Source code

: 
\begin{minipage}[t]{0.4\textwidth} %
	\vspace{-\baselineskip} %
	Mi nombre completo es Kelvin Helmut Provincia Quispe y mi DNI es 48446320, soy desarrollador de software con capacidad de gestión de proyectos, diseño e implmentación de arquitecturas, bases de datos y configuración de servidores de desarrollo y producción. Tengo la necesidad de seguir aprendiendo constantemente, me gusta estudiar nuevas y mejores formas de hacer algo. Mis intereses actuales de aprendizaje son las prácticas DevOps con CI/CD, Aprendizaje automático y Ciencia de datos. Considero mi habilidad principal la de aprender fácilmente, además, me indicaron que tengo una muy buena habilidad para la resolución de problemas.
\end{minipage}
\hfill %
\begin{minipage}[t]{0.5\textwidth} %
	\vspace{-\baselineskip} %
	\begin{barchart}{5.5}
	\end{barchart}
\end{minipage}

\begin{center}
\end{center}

▸ **TRY IT**
Every line of the listing is to be returned exactly as given.

▸ **RESPONSE TO THE EXERCISE**
Source code

: 
\begin{minipage}[t]{0.4\textwidth} %
	\vspace{-\baselineskip} %
	Mi nombre completo es Kelvin Helmut Provincia Quispe y mi DNI es 48446320, soy desarrollador de software con capacidad de gestión de proyectos, diseño e implmentación de arquitecturas, bases de datos y configuración de servidores de desarrollo y producción. Tengo la necesidad de seguir aprendiendo constantemente, me gusta estudiar nuevas y mejores formas de hacer algo. Mis intereses actuales de aprendizaje son las prácticas DevOps con CI/CD, Aprendizaje automático y Ciencia de datos. Considero mi habilidad principal la de aprender fácilmente, además, me indicaron que tengo una muy buena habilidad para la resolución de problemas.
\end{minipage}
\hfill %
\begin{minipage}[t]{0.5\textwidth} %
	\vspace{-\baselineskip} %
	\begin{barchart}{5.5}
	\end{barchart}
\end{minipage}

\begin{center}
\end{center}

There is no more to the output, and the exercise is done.